DATASET RECORDS:

※ ※ ※

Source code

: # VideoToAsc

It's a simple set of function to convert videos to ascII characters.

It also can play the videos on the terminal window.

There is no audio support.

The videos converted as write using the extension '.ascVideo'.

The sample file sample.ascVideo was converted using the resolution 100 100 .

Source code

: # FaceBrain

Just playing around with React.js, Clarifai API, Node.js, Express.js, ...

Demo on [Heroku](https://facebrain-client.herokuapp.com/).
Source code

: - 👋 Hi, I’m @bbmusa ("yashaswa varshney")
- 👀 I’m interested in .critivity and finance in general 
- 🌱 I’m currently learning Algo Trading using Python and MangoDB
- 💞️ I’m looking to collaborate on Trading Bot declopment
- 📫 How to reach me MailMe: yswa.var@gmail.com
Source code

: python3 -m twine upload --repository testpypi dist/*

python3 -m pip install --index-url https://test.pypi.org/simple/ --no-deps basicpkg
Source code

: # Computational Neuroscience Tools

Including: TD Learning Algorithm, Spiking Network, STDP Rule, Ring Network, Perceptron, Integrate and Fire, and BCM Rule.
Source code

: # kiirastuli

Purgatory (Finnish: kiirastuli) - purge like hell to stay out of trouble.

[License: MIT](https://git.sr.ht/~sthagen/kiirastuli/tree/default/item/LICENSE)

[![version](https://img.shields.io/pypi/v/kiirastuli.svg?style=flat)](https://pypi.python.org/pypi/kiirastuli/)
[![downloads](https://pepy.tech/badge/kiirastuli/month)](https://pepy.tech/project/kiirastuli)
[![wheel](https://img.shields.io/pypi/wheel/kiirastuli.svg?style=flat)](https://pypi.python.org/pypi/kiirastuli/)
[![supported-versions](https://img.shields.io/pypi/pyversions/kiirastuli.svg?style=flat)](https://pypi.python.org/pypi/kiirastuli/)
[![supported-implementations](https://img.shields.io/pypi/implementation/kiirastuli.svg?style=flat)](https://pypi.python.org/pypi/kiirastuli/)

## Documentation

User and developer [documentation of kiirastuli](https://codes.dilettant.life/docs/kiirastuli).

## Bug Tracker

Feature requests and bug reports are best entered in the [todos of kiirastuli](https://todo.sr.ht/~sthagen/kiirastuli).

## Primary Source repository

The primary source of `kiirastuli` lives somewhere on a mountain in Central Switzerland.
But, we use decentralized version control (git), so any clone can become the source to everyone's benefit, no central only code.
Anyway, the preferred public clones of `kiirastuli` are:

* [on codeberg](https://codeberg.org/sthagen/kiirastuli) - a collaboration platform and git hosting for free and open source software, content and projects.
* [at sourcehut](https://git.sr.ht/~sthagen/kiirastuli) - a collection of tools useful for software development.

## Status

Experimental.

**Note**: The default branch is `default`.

※ ※ ※

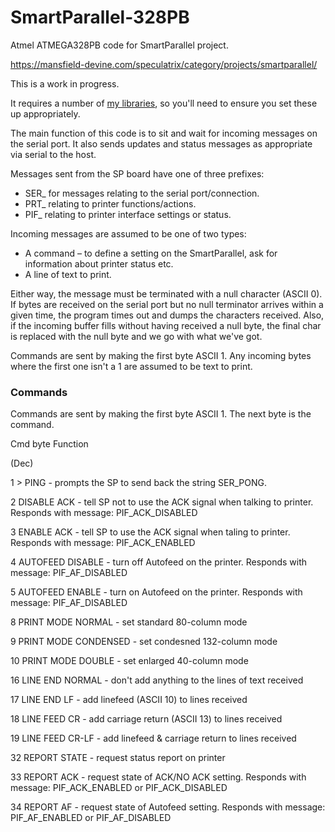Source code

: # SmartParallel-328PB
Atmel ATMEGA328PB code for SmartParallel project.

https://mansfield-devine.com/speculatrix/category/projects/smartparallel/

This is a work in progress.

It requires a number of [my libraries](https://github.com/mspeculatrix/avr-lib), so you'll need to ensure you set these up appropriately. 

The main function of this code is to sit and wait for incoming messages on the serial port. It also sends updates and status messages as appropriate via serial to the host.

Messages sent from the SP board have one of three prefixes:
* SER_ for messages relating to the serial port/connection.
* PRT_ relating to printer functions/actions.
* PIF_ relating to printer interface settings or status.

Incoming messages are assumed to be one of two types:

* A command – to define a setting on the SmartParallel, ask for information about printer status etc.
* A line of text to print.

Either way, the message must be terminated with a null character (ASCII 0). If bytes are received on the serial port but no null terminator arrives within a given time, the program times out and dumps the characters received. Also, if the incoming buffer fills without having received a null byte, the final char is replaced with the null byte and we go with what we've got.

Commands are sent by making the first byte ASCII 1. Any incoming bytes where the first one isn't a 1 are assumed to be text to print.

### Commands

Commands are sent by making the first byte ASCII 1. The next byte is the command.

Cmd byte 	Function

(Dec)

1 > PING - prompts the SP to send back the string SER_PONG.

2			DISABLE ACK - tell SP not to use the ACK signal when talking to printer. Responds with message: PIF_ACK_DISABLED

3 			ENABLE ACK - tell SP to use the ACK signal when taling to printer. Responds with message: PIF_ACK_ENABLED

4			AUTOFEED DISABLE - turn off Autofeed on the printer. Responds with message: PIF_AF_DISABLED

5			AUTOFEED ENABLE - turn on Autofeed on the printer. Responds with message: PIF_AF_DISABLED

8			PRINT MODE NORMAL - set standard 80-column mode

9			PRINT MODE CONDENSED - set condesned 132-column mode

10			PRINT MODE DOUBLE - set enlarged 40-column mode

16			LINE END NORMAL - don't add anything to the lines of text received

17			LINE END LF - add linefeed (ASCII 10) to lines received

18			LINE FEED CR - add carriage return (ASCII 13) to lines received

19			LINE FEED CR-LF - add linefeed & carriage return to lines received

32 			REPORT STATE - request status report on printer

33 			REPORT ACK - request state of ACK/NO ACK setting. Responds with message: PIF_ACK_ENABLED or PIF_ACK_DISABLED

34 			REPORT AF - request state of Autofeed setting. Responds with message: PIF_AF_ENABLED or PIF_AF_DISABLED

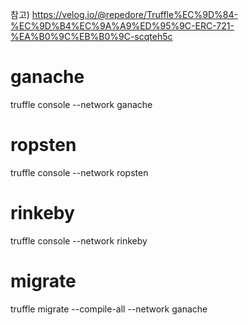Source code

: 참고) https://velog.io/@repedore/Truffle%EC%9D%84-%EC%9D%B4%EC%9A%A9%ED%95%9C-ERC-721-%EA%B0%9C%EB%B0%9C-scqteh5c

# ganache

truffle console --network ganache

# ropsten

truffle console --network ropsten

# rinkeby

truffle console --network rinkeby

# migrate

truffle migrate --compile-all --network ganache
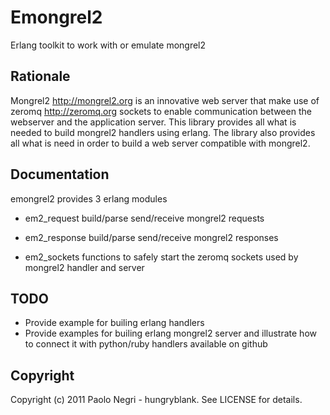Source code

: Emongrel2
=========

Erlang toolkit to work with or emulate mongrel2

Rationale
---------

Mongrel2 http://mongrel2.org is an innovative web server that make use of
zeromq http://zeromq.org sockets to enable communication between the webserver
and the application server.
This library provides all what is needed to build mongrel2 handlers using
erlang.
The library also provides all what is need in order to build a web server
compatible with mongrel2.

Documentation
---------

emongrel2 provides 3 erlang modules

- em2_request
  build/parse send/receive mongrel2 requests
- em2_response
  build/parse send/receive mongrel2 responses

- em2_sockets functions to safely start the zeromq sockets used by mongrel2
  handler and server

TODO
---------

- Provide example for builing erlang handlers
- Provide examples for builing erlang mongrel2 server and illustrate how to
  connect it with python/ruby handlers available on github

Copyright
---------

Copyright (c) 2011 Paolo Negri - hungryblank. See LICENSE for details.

※ ※ ※

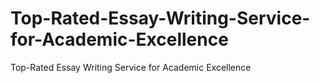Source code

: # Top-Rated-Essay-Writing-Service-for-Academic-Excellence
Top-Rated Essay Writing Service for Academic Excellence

※ ※ ※

WHAT YOU ARE ASKED TO DO:
Among the records above, extract exactly the lines from the line with "content and projects." to the line with "The default branch", both lines included, and leave out the rest.

RESULT OF THE EXERCISE:
* [on codeberg](https://codeberg.org/sthagen/kiirastuli) - a collaboration platform and git hosting for free and open source software, content and projects.
* [at sourcehut](https://git.sr.ht/~sthagen/kiirastuli) - a collection of tools useful for software development.

## Status

Experimental.

**Note**: The default branch is `default`.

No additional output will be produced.